TASK REQUIREMENTS
Across the whole listing, find how many lines contain "project", then write that number and nothing else.

DATA FOR REVIEW
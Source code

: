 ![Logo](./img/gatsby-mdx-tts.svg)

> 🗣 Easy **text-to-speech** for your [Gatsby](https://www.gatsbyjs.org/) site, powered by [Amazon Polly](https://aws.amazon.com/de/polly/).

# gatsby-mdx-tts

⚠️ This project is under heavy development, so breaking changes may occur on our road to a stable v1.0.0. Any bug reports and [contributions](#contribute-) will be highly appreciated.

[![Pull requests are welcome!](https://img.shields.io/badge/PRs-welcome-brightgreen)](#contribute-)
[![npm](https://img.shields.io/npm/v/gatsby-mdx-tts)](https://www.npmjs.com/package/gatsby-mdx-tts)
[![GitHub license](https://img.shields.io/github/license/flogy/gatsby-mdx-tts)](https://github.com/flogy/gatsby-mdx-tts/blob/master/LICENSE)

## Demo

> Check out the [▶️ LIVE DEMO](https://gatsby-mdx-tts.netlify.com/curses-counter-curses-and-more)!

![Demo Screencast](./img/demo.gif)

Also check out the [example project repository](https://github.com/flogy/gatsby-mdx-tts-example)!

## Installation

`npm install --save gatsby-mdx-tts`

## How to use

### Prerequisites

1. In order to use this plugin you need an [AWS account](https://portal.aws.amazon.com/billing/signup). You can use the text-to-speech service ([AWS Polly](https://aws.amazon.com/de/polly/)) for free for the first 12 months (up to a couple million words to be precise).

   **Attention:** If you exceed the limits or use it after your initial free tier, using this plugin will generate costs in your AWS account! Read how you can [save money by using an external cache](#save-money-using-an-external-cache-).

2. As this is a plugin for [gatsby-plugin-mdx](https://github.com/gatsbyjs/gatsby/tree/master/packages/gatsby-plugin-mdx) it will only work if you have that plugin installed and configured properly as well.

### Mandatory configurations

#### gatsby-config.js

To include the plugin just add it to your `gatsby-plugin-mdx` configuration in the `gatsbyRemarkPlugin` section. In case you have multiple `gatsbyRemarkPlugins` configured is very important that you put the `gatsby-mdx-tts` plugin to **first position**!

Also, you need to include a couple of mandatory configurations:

ANSWER BOX
2